* WHAT THE TASK REQUIRES
Among the entries below, find all lines that include "return" and copy them.

* DATA TO USE

--- START ---

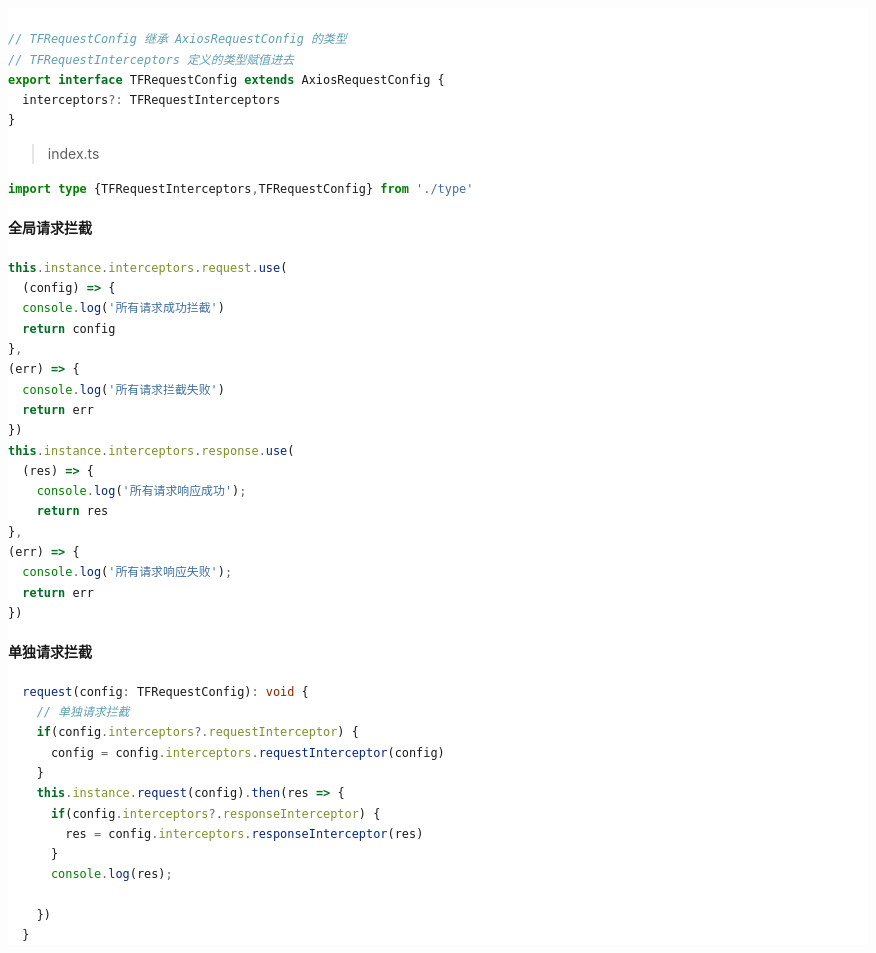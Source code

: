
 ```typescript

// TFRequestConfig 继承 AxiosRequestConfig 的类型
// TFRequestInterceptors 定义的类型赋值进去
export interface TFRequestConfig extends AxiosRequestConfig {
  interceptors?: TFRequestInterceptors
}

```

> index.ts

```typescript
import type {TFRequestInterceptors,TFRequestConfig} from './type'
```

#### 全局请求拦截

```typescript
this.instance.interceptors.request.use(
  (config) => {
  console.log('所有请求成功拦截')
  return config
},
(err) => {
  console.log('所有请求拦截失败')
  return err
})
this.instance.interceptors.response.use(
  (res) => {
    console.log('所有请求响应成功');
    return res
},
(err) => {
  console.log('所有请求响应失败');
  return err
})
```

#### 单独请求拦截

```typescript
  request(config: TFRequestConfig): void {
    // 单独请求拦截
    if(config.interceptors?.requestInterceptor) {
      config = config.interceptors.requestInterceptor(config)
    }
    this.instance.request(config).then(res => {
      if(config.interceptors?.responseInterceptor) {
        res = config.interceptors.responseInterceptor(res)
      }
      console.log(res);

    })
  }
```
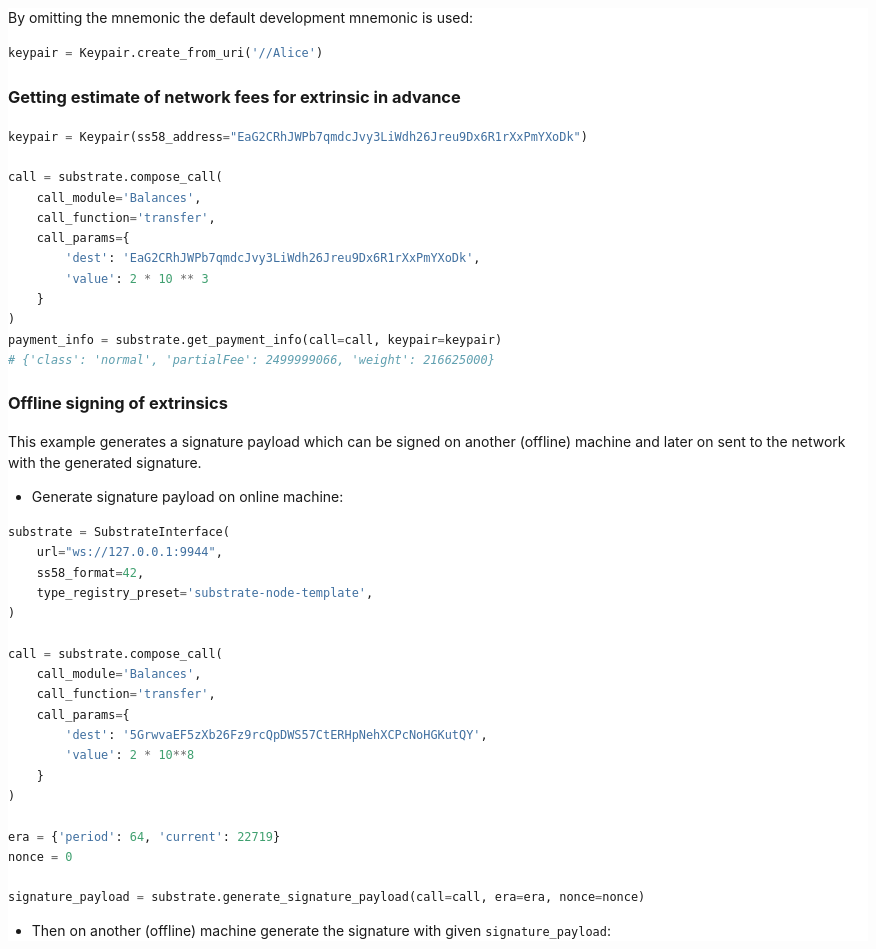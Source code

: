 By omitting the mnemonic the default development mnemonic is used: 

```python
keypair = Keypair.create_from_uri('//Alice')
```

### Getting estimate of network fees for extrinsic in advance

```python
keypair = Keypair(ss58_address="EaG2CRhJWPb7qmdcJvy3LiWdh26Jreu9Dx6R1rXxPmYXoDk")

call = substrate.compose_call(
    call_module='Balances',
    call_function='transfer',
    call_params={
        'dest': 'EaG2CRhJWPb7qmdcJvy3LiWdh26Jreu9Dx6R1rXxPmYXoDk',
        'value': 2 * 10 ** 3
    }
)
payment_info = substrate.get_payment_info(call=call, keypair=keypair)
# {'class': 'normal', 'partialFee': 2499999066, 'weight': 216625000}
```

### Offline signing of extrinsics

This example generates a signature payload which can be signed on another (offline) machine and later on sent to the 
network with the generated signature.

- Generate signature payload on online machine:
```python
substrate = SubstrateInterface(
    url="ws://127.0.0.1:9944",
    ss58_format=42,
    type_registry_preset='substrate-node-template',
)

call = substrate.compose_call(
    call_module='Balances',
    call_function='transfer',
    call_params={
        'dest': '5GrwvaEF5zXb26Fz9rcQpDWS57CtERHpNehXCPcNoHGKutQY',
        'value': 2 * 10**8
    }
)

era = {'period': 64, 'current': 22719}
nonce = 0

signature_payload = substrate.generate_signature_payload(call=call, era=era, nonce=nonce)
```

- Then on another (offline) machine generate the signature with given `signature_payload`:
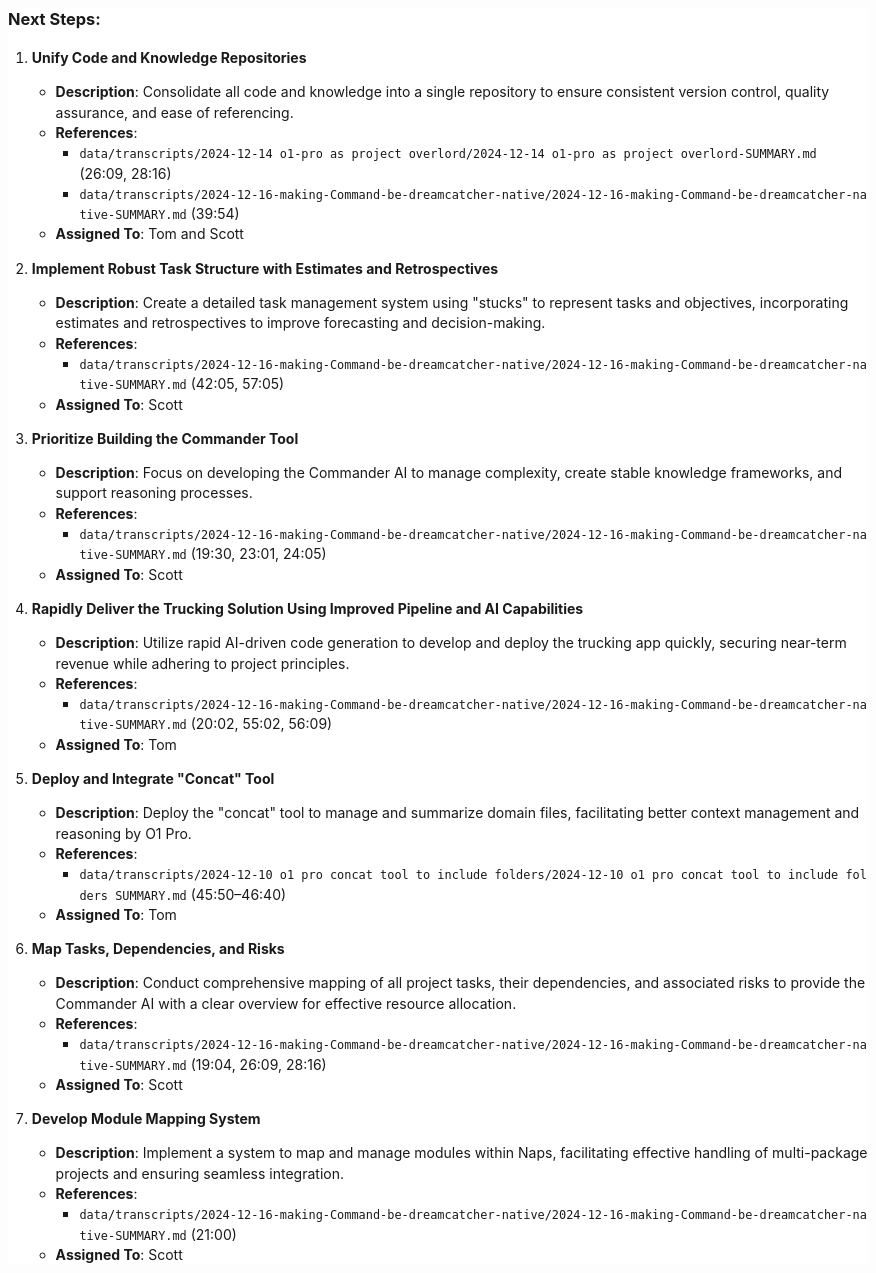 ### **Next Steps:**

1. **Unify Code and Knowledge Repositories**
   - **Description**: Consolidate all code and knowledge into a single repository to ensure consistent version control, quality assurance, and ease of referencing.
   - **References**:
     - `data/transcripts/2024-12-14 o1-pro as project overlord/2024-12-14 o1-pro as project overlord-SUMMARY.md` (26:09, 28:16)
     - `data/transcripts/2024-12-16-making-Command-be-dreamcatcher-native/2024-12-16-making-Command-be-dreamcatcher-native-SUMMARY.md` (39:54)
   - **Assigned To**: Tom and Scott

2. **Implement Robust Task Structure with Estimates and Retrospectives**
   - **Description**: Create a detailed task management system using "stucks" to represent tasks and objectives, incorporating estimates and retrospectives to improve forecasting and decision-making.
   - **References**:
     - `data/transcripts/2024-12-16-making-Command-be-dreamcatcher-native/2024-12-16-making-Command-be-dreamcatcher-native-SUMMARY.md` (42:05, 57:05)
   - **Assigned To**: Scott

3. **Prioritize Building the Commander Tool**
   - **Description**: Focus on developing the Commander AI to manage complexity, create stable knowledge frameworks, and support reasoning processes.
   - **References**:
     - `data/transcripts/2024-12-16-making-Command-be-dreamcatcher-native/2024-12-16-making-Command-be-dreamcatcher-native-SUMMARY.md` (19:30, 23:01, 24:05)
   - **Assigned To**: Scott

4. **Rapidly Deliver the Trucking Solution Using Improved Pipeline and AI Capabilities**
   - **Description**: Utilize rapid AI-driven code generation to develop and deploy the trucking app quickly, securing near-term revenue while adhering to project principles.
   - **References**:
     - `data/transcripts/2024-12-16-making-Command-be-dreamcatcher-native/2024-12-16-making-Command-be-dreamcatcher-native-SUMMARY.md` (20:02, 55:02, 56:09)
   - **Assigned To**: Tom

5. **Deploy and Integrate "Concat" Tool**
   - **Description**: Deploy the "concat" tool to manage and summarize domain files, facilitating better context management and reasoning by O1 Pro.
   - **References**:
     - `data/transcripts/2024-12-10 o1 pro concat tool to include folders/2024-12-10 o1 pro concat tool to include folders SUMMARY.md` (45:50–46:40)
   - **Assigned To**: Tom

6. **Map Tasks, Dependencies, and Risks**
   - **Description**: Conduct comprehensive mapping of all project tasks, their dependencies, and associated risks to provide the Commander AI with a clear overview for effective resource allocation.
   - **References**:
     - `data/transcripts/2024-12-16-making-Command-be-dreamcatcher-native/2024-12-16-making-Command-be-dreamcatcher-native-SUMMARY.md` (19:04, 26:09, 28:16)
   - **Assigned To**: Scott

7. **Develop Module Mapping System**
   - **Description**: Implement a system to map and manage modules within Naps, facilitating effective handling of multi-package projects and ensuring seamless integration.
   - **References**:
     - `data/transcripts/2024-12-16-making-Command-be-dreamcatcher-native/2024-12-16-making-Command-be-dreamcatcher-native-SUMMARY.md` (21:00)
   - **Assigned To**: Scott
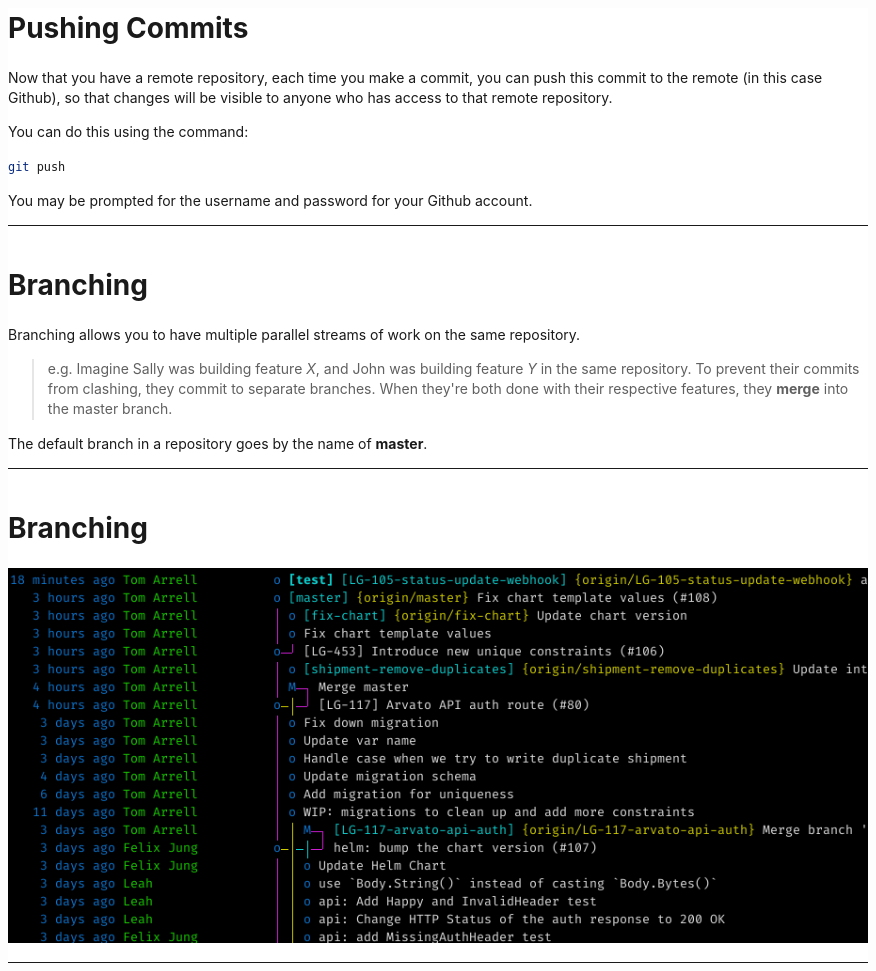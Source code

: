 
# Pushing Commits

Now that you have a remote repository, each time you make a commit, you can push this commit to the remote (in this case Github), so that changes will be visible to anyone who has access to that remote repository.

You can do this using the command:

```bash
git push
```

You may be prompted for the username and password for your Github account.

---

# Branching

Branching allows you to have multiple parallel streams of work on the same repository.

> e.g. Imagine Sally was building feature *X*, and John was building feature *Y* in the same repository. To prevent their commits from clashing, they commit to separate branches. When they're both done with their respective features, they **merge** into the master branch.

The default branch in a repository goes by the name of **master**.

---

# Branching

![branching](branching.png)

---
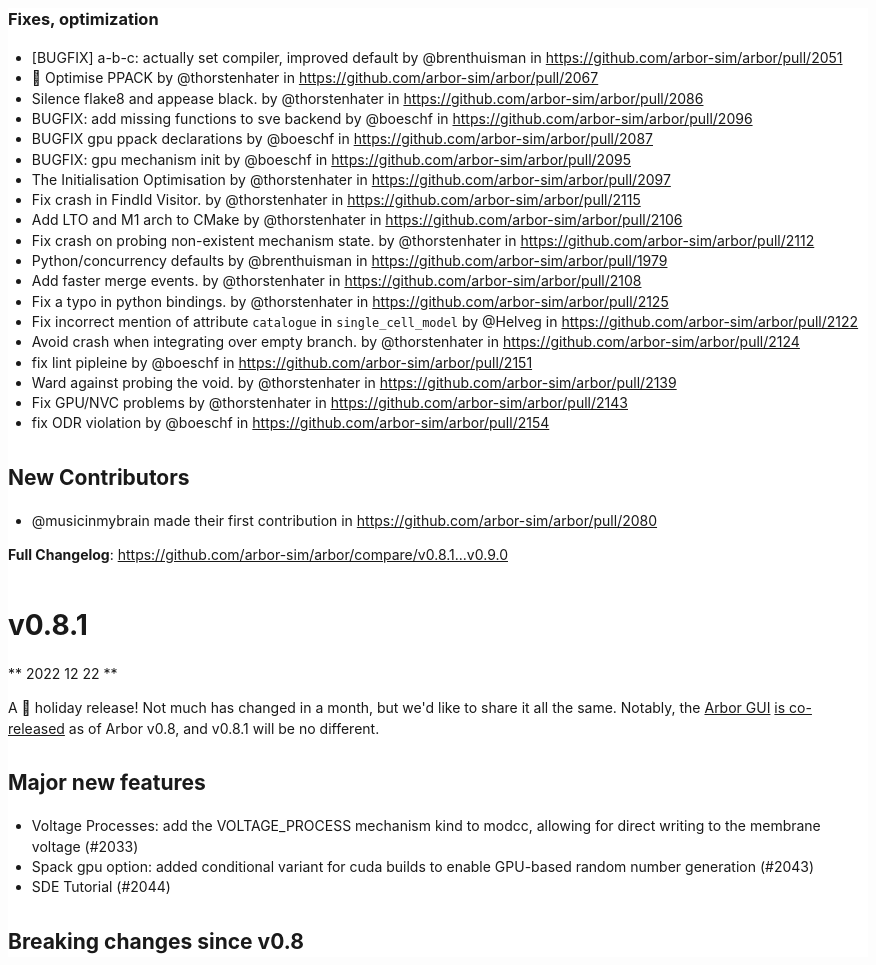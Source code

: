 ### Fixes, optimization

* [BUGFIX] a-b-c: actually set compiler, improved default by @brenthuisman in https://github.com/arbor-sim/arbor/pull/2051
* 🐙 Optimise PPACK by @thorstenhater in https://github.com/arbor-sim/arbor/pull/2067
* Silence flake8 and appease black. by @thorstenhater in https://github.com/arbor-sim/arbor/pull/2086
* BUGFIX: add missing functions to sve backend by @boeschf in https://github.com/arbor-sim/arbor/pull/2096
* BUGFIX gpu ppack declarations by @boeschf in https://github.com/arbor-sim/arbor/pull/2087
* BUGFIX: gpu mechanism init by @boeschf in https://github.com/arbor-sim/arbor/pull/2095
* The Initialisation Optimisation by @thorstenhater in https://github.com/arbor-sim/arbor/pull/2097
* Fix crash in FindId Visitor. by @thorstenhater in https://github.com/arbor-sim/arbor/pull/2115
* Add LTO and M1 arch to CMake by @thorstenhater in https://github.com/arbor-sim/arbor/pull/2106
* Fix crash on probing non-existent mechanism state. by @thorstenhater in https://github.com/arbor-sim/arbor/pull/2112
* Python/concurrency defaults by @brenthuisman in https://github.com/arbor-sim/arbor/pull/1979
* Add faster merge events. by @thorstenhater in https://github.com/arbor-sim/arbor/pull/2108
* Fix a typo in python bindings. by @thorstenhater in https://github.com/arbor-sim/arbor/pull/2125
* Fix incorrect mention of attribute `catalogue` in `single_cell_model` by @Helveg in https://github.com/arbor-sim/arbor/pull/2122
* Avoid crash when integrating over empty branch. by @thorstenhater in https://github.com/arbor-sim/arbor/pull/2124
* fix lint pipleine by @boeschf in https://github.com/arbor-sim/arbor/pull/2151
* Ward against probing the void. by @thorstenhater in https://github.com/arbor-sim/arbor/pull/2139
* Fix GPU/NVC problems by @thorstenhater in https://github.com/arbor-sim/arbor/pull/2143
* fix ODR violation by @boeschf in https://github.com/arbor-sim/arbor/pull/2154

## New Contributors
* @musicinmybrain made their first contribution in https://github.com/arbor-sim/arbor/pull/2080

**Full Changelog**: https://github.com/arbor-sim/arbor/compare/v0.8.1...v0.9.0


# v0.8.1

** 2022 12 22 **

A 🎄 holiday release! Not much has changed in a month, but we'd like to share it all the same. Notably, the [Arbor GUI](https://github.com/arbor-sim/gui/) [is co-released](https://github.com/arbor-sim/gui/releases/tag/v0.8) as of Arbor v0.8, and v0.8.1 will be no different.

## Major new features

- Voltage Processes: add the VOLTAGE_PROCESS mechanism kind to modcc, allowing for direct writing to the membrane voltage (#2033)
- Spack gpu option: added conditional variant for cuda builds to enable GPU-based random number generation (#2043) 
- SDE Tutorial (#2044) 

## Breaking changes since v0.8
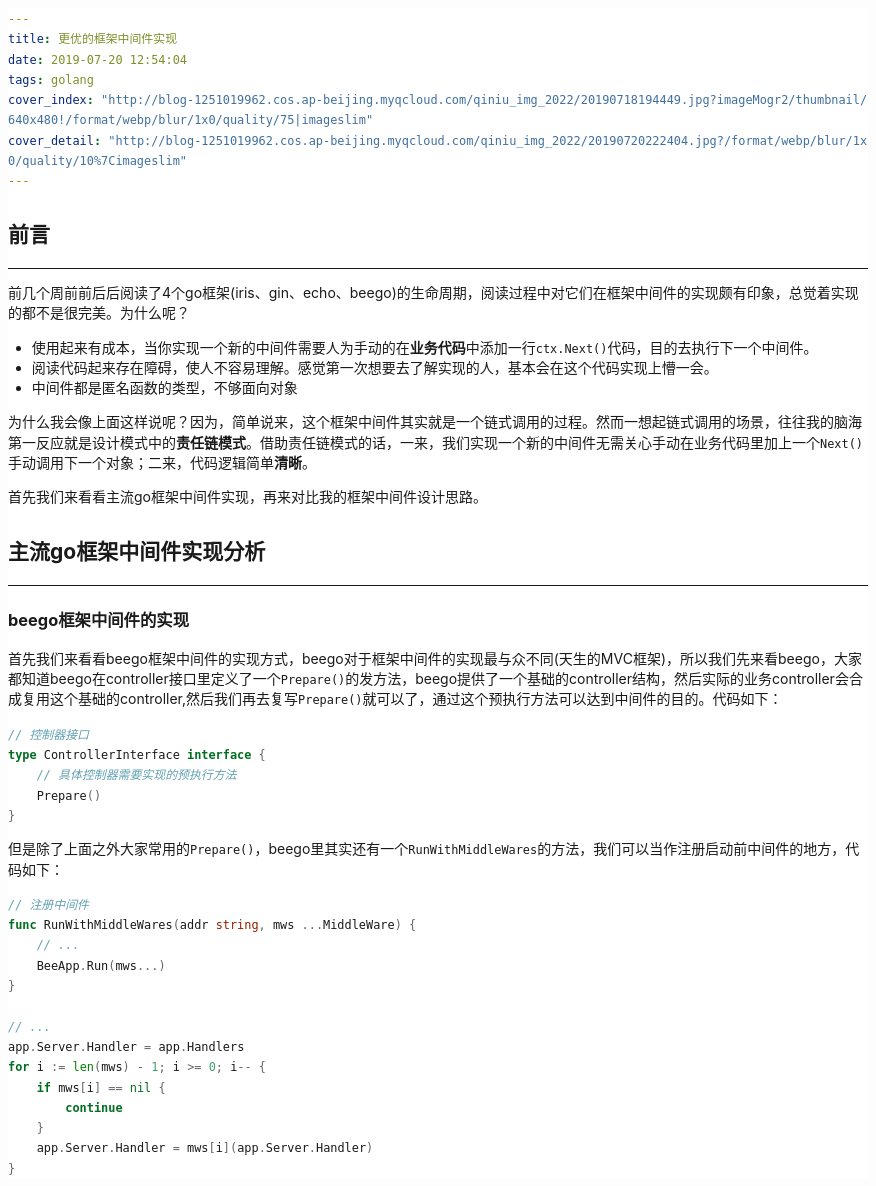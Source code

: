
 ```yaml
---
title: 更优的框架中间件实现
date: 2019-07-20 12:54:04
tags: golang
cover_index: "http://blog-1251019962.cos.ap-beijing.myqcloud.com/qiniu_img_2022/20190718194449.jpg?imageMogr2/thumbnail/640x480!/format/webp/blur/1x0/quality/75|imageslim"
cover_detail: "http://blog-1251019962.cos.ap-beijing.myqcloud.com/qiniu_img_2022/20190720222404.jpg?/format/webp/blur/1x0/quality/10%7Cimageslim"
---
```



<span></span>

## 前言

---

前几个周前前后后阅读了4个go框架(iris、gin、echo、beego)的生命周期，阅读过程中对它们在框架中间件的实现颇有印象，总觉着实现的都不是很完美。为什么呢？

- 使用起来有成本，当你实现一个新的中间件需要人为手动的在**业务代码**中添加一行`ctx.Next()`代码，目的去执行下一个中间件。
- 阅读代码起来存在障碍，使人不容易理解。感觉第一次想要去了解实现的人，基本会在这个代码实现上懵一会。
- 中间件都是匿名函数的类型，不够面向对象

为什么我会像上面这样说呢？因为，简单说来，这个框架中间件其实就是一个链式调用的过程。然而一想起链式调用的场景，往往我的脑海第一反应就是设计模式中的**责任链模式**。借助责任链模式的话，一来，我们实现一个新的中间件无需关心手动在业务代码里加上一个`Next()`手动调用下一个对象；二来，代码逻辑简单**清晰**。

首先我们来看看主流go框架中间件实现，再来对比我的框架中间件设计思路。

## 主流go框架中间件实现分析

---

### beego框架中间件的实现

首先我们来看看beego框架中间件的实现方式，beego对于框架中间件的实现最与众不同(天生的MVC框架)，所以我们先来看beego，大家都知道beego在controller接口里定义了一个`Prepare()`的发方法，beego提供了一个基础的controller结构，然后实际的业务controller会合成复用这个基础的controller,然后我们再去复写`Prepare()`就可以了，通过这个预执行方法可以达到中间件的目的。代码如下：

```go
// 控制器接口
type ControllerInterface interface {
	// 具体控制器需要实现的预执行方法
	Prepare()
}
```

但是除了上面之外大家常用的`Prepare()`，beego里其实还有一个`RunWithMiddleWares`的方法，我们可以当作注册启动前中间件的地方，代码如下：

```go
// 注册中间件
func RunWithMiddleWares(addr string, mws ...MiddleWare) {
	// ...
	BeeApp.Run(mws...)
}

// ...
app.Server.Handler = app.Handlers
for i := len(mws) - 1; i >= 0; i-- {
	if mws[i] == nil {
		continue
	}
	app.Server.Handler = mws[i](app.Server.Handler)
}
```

--- END ---

* COMPLETED EXERCISE
  return config
  return err
    return res
  return err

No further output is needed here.